» **Task goal**: Reproduce only the lines of the material below that start at the line containing "[^119]: AB at p 410." and stop at the line containing "[^127]: 2D4 at para 9: AB at p 410.". Keep both end lines.

---------- Records shown ----------

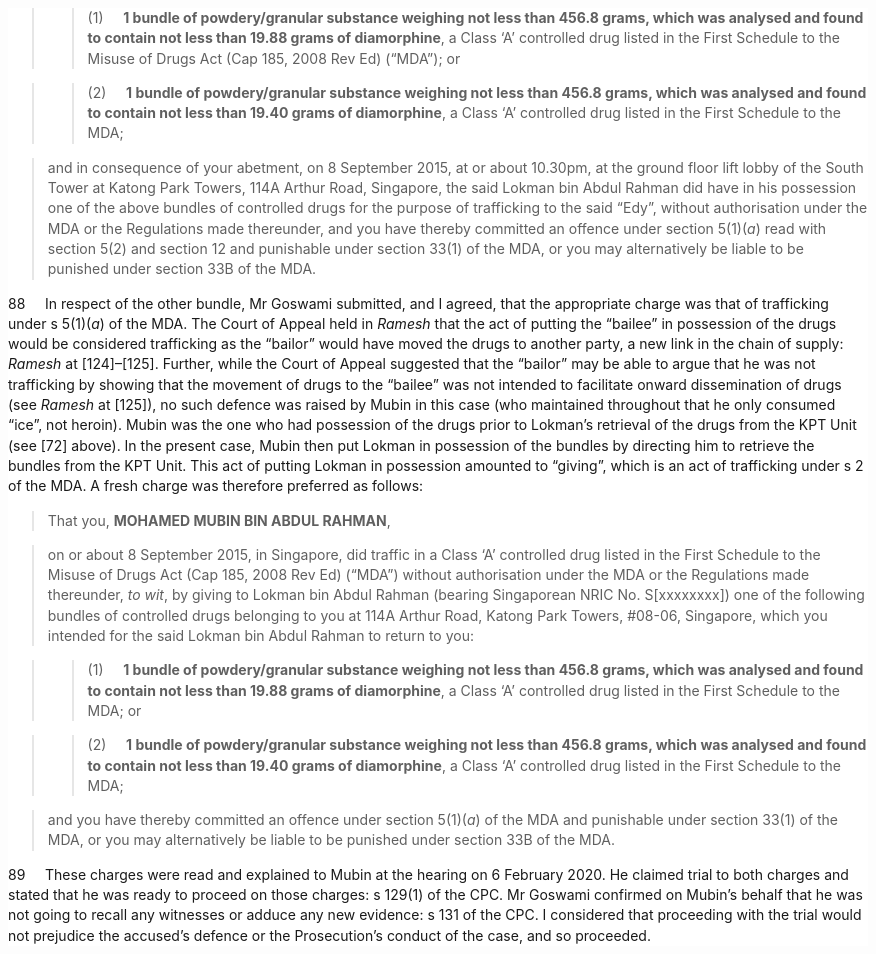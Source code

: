 >> (1)     **1 bundle of powdery/granular substance weighing not less than 456.8 grams, which was analysed and found to contain not less than 19.88 grams of diamorphine**, a Class ‘A’ controlled drug listed in the First Schedule to the Misuse of Drugs Act (Cap 185, 2008 Rev Ed) (“MDA”); or

>> (2)     **1 bundle of powdery/granular substance weighing not less than 456.8 grams, which was analysed and found to contain not less than 19.40 grams of diamorphine**, a Class ‘A’ controlled drug listed in the First Schedule to the MDA;

> and in consequence of your abetment, on 8 September 2015, at or about 10.30pm, at the ground floor lift lobby of the South Tower at Katong Park Towers, 114A Arthur Road, Singapore, the said Lokman bin Abdul Rahman did have in his possession one of the above bundles of controlled drugs for the purpose of trafficking to the said “Edy”, without authorisation under the MDA or the Regulations made thereunder, and you have thereby committed an offence under section 5(1)(_a_) read with section 5(2) and section 12 and punishable under section 33(1) of the MDA, or you may alternatively be liable to be punished under section 33B of the MDA.

88     In respect of the other bundle, Mr Goswami submitted, and I agreed, that the appropriate charge was that of trafficking under s 5(1)(_a_) of the MDA. The Court of Appeal held in _Ramesh_ that the act of putting the “bailee” in possession of the drugs would be considered trafficking as the “bailor” would have moved the drugs to another party, a new link in the chain of supply: _Ramesh_ at \[124\]–\[125\]. Further, while the Court of Appeal suggested that the “bailor” may be able to argue that he was not trafficking by showing that the movement of drugs to the “bailee” was not intended to facilitate onward dissemination of drugs (see _Ramesh_ at \[125\]), no such defence was raised by Mubin in this case (who maintained throughout that he only consumed “ice”, not heroin). Mubin was the one who had possession of the drugs prior to Lokman’s retrieval of the drugs from the KPT Unit (see \[72\] above). In the present case, Mubin then put Lokman in possession of the bundles by directing him to retrieve the bundles from the KPT Unit. This act of putting Lokman in possession amounted to “giving”, which is an act of trafficking under s 2 of the MDA. A fresh charge was therefore preferred as follows:

> That you, **MOHAMED MUBIN BIN ABDUL RAHMAN**,

> on or about 8 September 2015, in Singapore, did traffic in a Class ‘A’ controlled drug listed in the First Schedule to the Misuse of Drugs Act (Cap 185, 2008 Rev Ed) (“MDA”) without authorisation under the MDA or the Regulations made thereunder, _to wit_, by giving to Lokman bin Abdul Rahman (bearing Singaporean NRIC No. S\[xxxxxxxx\]) one of the following bundles of controlled drugs belonging to you at 114A Arthur Road, Katong Park Towers, #08-06, Singapore, which you intended for the said Lokman bin Abdul Rahman to return to you:

>> (1)     **1 bundle of powdery/granular substance weighing not less than 456.8 grams, which was analysed and found to contain not less than 19.88 grams of diamorphine**, a Class ‘A’ controlled drug listed in the First Schedule to the MDA; or

>> (2)     **1 bundle of powdery/granular substance weighing not less than 456.8 grams, which was analysed and found to contain not less than 19.40 grams of diamorphine**, a Class ‘A’ controlled drug listed in the First Schedule to the MDA;

> and you have thereby committed an offence under section 5(1)(_a_) of the MDA and punishable under section 33(1) of the MDA, or you may alternatively be liable to be punished under section 33B of the MDA.

89     These charges were read and explained to Mubin at the hearing on 6 February 2020. He claimed trial to both charges and stated that he was ready to proceed on those charges: s 129(1) of the CPC. Mr Goswami confirmed on Mubin’s behalf that he was not going to recall any witnesses or adduce any new evidence: s 131 of the CPC. I considered that proceeding with the trial would not prejudice the accused’s defence or the Prosecution’s conduct of the case, and so proceeded.


[^1]: Statement of Agreed Facts (“ASOF”) at para 5.
[^2]: See Health Sciences Authority (“HSA”) Certificate Lab No ID-1532-01705-001 dated 23 December 2015: Agreed Bundle (“AB”) at p 101; ASOF at para 6.
[^3]: See HSA Certificate Lab No ID-1532-01705-002 dated 23 December 2015: AB at p 102; ASOF at para 6.
[^4]: ASOF at para 7.
[^5]: ASOF at para 17.
[^6]: ASOF at para 4.
[^7]: ASOF at para 13.
[^8]: ASOF at paras 13–14.
[^9]: Prosecution’s Closing Submissions (“PCS”) at para 26(a).
[^10]: PCS at paras 32–33.
[^11]: NE 1 February 2019 at p 47, ln 20–32; p 48, ln 1–4. See also Lokman’s statements at AB at pp 379, 381–382, paras 17, 29–30: AB at p 396, paras 42–43.
[^12]: NE 29 January 2019 at p 11, ln 31–32.
[^13]: NE 29 January 2019 at p 14, ln 1–3. See also NE 29 January 2019 at p 16, ln 17–22.
[^14]: NE 29 January 2019 at p 16, ln 17–20.
[^15]: NE 17 July 2019 at p 19, ln 24–29.
[^16]: NE 17 July 2019 at p 30, ln 14–16.
[^17]: NE 17 July 2019 at p 20, ln 21–22, p 24, ln 21-22.
[^18]: NE 17 July 2019 at p 25, ln 29–32.
[^19]: NE 17 July 2019 at p 26, ln 22-31.
[^20]: NE 17 July 2019 at p 27.
[^21]: NE 29 October 2019 at p 24, ln 22–27.
[^22]: NE 16 January 2019 at pp 10-20; Supplementary Bundle (“SB”) at p 504.
[^23]: NE 17 January 2019 at p 15, ln 24–32.
[^24]: NE 17 January 2019 at p 23, ln 4–8.
[^25]: See exhibit C2.
[^26]: ASOF at para 22. See also SB at pp 361–363.
[^27]: Lokman’s statement at para 31: AB at p 382.
[^28]: NE 16 January 2019 at p 63, ln 9–15.
[^29]: NE 16 July 2019 at p 47, ln 1–7.
[^30]: NE 17 January 2019 at p 43.
[^31]: NE 16 January 2019 at p 53, ln 22.
[^32]: NE 17 January 2019 at p 33, ln 27–30.
[^33]: Exhibit P299 at para 42.
[^34]: NE 17 January 2019 at p 46, ln 26–32.
[^35]: NE 17 July 2019 at p 9, ln 15–17.
[^36]: Prosecution’s Closing Submissions at para 43.
[^37]: NE 16 January 2019 at p 27, ln 7–8.
[^38]: NE 16 January 2019 at p 49, ln 6–11.
[^39]: NE 29 January 2019 at p 11, ln 17–22.
[^40]: NE 29 January 2019 at p 11, ln 31–32.
[^41]: NE 29 January 2019 at p 14, ln 1–3. See also NE 29 January 2019 at p 16, ln 17–22.
[^42]: NE 29 January 2019 at p 16, ln 17–20.
[^43]: NE 29 October 2019 at p 5, ln 9-31.
[^44]: NE 29 October 2019 at p 6, ln 1-27.
[^45]: AB at p 190.
[^46]: NE 29 October 2019 at pp 9–10.
[^47]: NE 29 October 2019 at p 11, ln 19–21.
[^48]: NE 29 October 2019 at p 12, ln 6–10.
[^49]: NE 29 October 2019 at p 13, ln 5.
[^50]: NE 30 October 2019 at p 65, ln 27–29.
[^51]: P111: AB at p 190.
[^52]: P72 at p 37: SB at p 69.
[^53]: P111: AB at p 190, showing an incoming call at 23:45:34 from \[xxxx8701\].
[^54]: P111: AB at p 190, showing an outgoing call at 0:15:11 to \[xxxx8701\].
[^55]: P72 at p 31, S/N 18: SB at p 63.
[^56]: P124A at pp 2–5.
[^57]: P72 at p 31, S/N 17: SB at p 63.
[^58]: P124A at pp 7–8.
[^59]: P72 at p 31, S/N 16: SB at p 63.
[^60]: P124A at p 9.
[^61]: P124A at p 10, S/N 13.
[^62]: P124A at p 11, S/N 27.
[^63]: P72 at p 48, S/N 161: SB at p 80.
[^64]: P124A at p 15, S/Ns 5–7.
[^65]: P124A at p 19, S/N 29.
[^66]: P124A at p 21, S/N 40.
[^67]: Exhibit P72 at p 31, S/N 13: SB at p 63.
[^68]: Exhibit P124A at p 23, S/N 6.
[^69]: NE 29 October 2019 at p 30, ln 15–20.
[^70]: P124A at p 24, S/N 9.
[^71]: NE 29 October 2019 at p 17, ln 27.
[^72]: NE 30 October 2019 at p 70, ln 24–25.
[^73]: NE 18 January 2019 at p 88, ln 25–31.
[^74]: NE 29 January 2019 at p 18, ln 10–14.
[^75]: NE 16 July 2019 at p 3, ln 27–32.
[^76]: NE 15 January 2019 at pp 66–68.
[^77]: P72 at p 31, S/N 12: SB at 63.
[^78]: NE 15 January 2019 at pp 69–71.
[^79]: P124A at p 24, S/N 7.
[^80]: NE 29 October 2019 at p 15, ln 29–32; p 16, ln 1–3.
[^81]: NE 29 October 2019 at p 16, ln 6–22.
[^82]: AB at p 380.
[^83]: NE 18 January 2019 at p 79, ln 2–19.
[^84]: NE at 1 February 2019 at pp 5–8.
[^85]: AB at p 365.
[^86]: NE 29 January 2019 at p 14, ln 1–3; NE 30 January 2019 at p 20, ln 1–6.
[^87]: AB at p 379.
[^88]: AB at p 366.
[^89]: NE 30 January 2019 at p 32, ln 10–25.
[^90]: NE 30 January 2019 at p 33, ln 6–11; p 37, ln 8–15.
[^91]: NE 30 January 2019 at p 33, ln 23-30; p 37, ln 8-18.
[^92]: NE 30 January 2019 at p 41, ln 14–16.
[^93]: NE 30 January 2019 at p 41, ln 23–32; p 42, ln 1–4.
[^94]: AB at p 209.
[^95]: AB at p 381.
[^96]: AB at p 401.
[^97]: NE 30 January 2019 at p 46, ln 11–13.
[^98]: AB at p 360.
[^99]: AB at p 365.
[^100]: NE 30 January 2019 at p 6, ln 18–32; p 7, ln 1–18.
[^101]: P124A at p 27.
[^102]: DNA Report bearing Lab No DN-1543-01909: AB at pp 139–140.
[^103]: NE 30 January 2019 at p 43, ln 7–31.
[^104]: NE 16 July 2019 at p 12, ln 31–32; p 13, ln 1–3.
[^105]: NE 1 February 2019 at p 67, ln 8–9.
[^106]: NE 1 February 2019 at p 26, ln 4–5.
[^107]: NE 1 February 2019 at p 66, ln 30–32; p 67, ln 1.
[^108]: NE 29 January 2019 at p 26, ln 18–19.
[^109]: NE 18 January 2019 at p 74, ln 23–28.
[^110]: AB at p 382.
[^111]: NE 30 January 2019 at p 48, ln 6–9.
[^112]: NE 1 February 2019 at p 34, ln 24–26.
[^113]: AB at p 382.
[^114]: NE 29 October 2019 at p 24, ln 23.
[^115]: NE 29 October 2019 at p 24, ln 25–26.
[^116]: NE 23 January 2020 at p 12, ln 7–31.
[^117]: NE 23 January 2020 at p 13, ln 20–27.
[^118]: NE 23 January 2020 at p 19, ln 12-32; p 20, ln 1-32; p 21, ln 1-4.
[^119]: AB at p 410.
[^120]: Lokman’s statement recorded on 15 September 2015 at para 7; NE 29 January 2019 at p 16, ln 18–22.
[^121]: NE 1 February 2019 at p 85, ln 23–29.
[^122]: 2D4 at para 8: AB at p 410.
[^123]: 2D4 at para 17: AB at p 410.
[^124]: NE 30 October 2019 at p 30, ln 21–25.
[^125]: AB at p 412.
[^126]: AB at p 407.
[^127]: 2D4 at para 9: AB at p 410.
[^128]: PS25 at para 2: AB at p 202.
[^129]: 2D4 at para 16: AB at p 411.
[^130]: NE 29 October 2019 at p 32, ln 6–7.
[^131]: NE 18 January 2019 at p 79, ln 5–12.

----------

» **Answer box**:
[^119]: AB at p 410.
[^120]: Lokman’s statement recorded on 15 September 2015 at para 7; NE 29 January 2019 at p 16, ln 18–22.
[^121]: NE 1 February 2019 at p 85, ln 23–29.
[^122]: 2D4 at para 8: AB at p 410.
[^123]: 2D4 at para 17: AB at p 410.
[^124]: NE 30 October 2019 at p 30, ln 21–25.
[^125]: AB at p 412.
[^126]: AB at p 407.
[^127]: 2D4 at para 9: AB at p 410.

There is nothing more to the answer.